This article was originally published in The Hill. 

President Trump’s intemperate remark last Friday warning of a possible “military option” in Venezuela could not have provided a more inauspicious beginning to Vice President Mike Pence’s trip this week to four Latin American countries.

At a time when the region’s democracies are united in condemning the dictatorial regime of President Nicolás Maduro, Pence will be forced to spend much of his visit to Colombia, Argentina, Chile and Panama reassuring U.S. allies that the United States does not intend to intervene. 

The squandering of a significant opportunity to build constructive relationships in the hemisphere is all the more regrettable given that many Latin American leaders are eager to find common ground with the United States. Four Latin American presidents have visited President Trump in the White House since January, more than from any other region. 
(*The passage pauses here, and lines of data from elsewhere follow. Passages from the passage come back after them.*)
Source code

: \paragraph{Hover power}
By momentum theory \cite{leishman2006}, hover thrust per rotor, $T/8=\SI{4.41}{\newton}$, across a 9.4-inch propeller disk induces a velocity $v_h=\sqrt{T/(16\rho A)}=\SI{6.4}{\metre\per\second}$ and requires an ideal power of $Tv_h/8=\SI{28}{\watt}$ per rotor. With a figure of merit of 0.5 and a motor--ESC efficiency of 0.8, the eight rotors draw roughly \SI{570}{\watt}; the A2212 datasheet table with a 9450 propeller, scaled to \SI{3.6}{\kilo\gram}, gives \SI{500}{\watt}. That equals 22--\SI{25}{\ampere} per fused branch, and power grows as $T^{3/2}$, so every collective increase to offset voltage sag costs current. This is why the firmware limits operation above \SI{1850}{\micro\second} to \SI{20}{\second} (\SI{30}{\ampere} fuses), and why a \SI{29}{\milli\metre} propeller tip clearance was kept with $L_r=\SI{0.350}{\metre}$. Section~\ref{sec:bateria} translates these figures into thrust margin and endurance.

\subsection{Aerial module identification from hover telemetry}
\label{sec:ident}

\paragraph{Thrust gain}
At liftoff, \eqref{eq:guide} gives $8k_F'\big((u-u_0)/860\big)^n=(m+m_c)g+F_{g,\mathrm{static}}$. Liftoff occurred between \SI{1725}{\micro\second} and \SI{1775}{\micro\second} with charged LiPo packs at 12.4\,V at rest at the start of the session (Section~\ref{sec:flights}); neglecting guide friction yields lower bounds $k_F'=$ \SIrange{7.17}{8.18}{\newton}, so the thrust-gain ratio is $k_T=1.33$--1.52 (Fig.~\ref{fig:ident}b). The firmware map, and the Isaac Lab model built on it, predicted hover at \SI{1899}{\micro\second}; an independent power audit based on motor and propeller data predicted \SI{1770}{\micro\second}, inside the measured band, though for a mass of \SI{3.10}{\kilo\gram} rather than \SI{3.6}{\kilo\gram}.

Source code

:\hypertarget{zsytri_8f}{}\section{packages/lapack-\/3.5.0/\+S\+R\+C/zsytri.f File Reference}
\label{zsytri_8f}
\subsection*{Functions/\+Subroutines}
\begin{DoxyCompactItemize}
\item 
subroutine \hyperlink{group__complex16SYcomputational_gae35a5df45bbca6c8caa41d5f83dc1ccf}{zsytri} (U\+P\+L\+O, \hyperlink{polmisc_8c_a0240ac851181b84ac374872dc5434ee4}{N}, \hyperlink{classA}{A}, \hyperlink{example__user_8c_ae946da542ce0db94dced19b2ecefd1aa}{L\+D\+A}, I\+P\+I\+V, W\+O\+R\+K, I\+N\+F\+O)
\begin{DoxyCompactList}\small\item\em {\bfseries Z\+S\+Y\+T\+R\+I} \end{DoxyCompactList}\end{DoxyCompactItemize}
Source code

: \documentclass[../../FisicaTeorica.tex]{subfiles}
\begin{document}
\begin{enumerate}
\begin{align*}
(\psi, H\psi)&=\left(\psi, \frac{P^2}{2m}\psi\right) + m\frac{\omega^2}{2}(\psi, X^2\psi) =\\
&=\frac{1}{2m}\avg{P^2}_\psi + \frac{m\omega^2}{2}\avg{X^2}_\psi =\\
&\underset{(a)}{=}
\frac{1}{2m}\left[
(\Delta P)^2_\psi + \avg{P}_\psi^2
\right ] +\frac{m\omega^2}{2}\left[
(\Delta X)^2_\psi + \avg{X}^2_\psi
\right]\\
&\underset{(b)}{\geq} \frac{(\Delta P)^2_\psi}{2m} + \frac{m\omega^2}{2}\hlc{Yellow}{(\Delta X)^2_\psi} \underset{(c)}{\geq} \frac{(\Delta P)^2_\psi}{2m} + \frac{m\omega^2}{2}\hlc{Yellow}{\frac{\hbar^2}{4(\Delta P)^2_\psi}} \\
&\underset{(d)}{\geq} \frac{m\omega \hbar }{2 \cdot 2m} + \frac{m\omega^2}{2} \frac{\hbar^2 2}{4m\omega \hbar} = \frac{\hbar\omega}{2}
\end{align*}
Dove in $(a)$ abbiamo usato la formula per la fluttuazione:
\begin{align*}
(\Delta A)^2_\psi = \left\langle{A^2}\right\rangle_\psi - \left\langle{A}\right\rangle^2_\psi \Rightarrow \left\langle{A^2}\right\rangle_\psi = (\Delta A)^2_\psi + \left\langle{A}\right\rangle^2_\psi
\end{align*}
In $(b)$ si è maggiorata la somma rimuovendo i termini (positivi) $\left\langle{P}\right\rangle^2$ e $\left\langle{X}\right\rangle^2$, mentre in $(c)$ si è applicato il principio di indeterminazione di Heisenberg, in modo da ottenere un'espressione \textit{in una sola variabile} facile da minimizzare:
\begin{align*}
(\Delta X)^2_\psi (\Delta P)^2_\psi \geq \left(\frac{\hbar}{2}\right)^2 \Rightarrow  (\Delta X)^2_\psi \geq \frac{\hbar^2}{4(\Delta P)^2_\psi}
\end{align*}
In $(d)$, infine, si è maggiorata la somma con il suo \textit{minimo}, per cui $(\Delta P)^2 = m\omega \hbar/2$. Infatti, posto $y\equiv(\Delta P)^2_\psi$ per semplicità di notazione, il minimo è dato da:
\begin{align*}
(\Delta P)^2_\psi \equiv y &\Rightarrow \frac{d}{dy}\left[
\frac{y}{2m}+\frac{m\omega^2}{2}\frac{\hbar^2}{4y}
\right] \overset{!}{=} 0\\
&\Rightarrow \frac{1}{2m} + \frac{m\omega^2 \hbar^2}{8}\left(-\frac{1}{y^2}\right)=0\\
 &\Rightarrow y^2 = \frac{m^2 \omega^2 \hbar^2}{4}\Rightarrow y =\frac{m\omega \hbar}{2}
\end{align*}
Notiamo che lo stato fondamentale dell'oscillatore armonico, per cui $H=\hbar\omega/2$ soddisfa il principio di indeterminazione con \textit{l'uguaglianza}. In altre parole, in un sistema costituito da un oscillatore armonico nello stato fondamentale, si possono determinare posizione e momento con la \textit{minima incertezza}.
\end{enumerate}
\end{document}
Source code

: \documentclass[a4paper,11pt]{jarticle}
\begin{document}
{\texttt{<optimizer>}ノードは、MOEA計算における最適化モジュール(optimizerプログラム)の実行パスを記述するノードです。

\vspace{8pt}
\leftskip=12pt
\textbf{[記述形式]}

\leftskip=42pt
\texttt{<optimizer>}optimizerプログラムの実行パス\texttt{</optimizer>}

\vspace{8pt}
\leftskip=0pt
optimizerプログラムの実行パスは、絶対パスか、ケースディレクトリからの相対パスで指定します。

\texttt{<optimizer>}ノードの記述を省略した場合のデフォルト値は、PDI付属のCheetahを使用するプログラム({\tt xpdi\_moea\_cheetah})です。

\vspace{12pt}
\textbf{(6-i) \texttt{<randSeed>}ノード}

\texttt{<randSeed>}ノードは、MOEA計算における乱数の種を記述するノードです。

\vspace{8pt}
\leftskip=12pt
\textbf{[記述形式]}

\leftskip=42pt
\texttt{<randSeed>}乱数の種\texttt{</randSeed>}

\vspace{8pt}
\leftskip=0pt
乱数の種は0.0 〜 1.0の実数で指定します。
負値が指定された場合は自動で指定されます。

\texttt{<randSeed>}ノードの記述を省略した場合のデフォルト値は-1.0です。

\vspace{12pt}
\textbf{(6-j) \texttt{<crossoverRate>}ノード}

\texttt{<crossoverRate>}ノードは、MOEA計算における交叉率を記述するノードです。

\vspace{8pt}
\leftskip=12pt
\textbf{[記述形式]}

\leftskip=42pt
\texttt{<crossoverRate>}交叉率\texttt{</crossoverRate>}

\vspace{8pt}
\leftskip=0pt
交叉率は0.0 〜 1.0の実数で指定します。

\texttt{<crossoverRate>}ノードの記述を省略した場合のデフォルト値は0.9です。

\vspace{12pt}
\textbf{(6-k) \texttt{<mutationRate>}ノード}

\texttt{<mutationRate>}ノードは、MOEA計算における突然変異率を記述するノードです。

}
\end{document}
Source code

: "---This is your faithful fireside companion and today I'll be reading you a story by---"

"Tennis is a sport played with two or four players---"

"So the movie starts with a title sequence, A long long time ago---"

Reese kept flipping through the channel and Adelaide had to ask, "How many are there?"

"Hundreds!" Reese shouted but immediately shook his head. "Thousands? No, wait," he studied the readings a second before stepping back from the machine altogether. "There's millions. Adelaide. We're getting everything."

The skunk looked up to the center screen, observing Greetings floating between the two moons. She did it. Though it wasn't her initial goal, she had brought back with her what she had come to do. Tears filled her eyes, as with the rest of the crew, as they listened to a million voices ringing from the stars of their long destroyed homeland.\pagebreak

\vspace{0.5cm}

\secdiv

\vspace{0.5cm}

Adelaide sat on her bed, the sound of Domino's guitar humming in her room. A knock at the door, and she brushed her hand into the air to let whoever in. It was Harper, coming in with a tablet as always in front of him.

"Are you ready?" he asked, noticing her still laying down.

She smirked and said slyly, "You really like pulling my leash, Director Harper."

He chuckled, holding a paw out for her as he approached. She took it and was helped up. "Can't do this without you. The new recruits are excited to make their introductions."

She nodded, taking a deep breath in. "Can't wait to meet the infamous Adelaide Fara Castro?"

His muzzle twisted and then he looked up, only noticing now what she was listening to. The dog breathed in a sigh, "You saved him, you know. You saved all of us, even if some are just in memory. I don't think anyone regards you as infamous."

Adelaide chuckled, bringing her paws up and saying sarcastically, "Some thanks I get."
President Mauricio Macri of Argentina, Juan Manuel Santos of Colombia, Pedro Pablo Kuczynski of Peru and Juan Carlos Varela of Panama have all adopted pragmatic approaches to Washington, emphasizing areas of agreement — combatting international organized crime and expanding markets for U.S. exports — in order to advance their country’s specific interests. 

There is no doubt that many of the Trump administration’s Latin American policy initiatives, from the confrontations with Mexico over the border wall to the partial rollback of the Obama-era opening toward Cuba, have evoked strong disapproval in the region. According to a June 2017 Pew Research Center study on global attitudes and trends, the U.S. image has fallen by double digits in all of the region’s largest democracies. 

Equally disheartening for countries already experiencing the dramatic effects of climate change has been the U.S. withdrawal from the Paris climate agreement. In addition, Trump’s swift abandonment of the Trans-Pacific Partnership, even as Latin American countries deepen their trade ties among themselves and the countries of Asia, stands as another self-inflicted wound.

Yet, for many of the region’s presidents, maintaining correct if not cordial relations with the United States is critical to achieving domestic and foreign policy goals.  Take Argentina, for example. Improving economic performance is vital to the political future of President Macri’s coalition, especially as midterm elections approach in October. 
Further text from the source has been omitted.